Task details: Copy nothing but the lines below running from the line containing "- Data hashes" through the line containing "- Benchmark should", both end lines included.

Entries taken from a collection:
________

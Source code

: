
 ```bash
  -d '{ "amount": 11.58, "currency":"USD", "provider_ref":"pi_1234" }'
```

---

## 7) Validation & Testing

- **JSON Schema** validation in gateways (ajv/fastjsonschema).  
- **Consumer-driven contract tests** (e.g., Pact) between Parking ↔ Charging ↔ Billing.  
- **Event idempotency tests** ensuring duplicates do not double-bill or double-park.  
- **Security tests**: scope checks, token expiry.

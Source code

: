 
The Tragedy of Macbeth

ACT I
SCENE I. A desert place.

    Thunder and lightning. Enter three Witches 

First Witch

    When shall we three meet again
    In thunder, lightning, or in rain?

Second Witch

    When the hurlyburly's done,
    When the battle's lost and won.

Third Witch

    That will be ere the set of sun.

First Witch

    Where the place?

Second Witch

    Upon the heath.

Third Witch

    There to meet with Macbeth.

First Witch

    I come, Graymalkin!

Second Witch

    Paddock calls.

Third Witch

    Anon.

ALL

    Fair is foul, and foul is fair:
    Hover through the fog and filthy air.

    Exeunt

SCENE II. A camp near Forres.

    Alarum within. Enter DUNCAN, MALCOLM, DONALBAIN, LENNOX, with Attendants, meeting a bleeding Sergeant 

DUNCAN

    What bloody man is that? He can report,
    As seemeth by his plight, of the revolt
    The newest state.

________

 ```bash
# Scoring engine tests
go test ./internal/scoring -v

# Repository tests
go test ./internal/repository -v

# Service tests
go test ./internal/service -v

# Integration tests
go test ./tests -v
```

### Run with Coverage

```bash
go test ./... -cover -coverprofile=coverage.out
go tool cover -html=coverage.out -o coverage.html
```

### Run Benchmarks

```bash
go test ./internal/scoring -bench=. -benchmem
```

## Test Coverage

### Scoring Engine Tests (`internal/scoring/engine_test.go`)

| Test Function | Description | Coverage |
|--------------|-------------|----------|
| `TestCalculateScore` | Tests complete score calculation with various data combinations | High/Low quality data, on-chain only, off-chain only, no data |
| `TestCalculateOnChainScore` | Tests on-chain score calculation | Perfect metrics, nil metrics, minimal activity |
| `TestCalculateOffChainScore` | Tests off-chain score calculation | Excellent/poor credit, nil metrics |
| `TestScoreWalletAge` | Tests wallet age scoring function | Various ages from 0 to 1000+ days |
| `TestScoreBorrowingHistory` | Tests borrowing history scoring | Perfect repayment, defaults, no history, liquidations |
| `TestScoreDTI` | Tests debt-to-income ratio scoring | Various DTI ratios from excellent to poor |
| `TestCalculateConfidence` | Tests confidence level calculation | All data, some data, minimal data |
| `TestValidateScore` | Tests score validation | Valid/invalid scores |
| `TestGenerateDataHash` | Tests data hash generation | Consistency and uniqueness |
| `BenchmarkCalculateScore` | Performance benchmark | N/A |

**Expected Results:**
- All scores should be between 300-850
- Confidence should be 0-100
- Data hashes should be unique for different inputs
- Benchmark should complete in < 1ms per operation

________

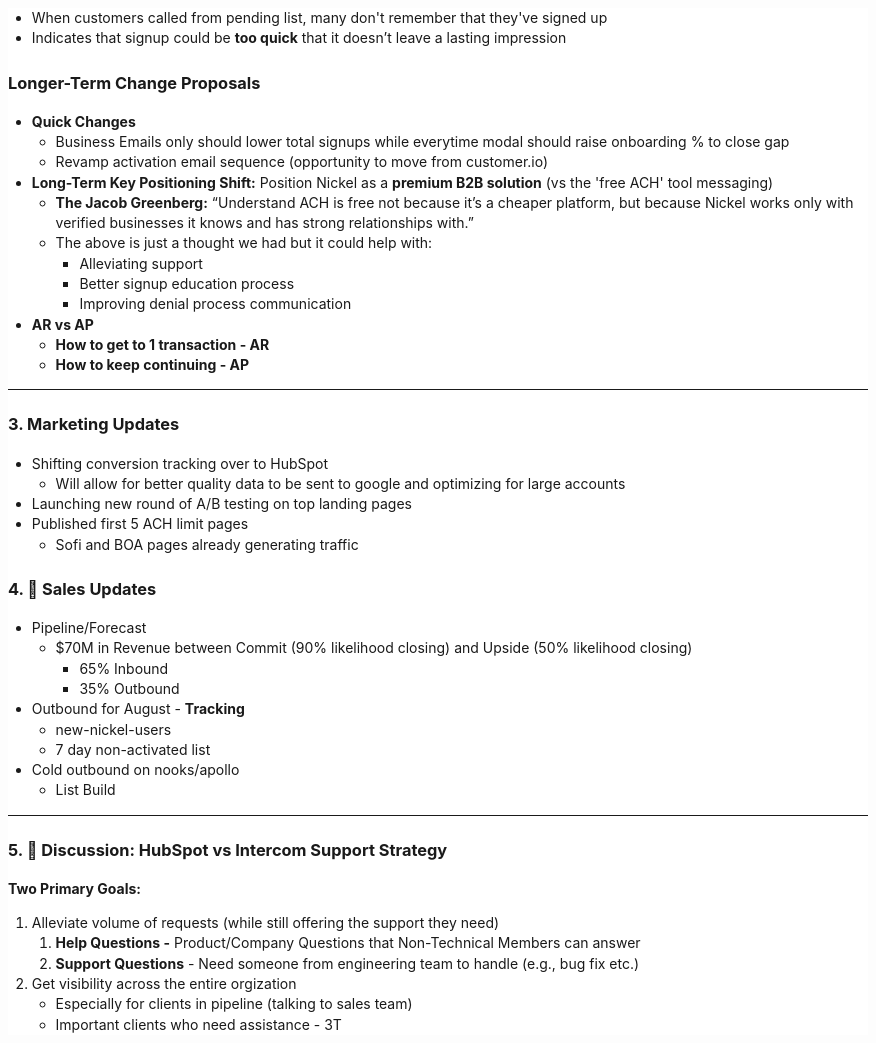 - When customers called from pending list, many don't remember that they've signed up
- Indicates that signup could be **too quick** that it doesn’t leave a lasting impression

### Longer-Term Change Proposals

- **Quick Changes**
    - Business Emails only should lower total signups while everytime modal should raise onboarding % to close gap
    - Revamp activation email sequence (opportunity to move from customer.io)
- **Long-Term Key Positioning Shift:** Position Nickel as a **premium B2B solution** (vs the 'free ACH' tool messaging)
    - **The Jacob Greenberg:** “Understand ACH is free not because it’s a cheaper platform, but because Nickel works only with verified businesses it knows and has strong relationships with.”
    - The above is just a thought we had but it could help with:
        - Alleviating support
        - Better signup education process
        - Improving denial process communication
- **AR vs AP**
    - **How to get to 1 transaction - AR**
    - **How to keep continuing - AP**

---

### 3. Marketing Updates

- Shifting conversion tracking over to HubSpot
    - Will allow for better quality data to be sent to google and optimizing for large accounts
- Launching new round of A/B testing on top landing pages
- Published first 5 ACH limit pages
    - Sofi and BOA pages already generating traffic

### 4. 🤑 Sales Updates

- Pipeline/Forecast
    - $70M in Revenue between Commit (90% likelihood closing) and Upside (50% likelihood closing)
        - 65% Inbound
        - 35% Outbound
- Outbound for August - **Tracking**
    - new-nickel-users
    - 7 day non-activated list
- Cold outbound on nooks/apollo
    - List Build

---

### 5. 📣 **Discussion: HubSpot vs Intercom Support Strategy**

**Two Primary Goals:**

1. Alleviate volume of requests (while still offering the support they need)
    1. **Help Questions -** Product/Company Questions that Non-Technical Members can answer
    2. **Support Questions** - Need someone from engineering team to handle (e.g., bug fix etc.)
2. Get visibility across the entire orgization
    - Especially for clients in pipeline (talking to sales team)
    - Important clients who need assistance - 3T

________

Exercise result:
- Data hashes should be unique for different inputs
- Benchmark should complete in < 1ms per operation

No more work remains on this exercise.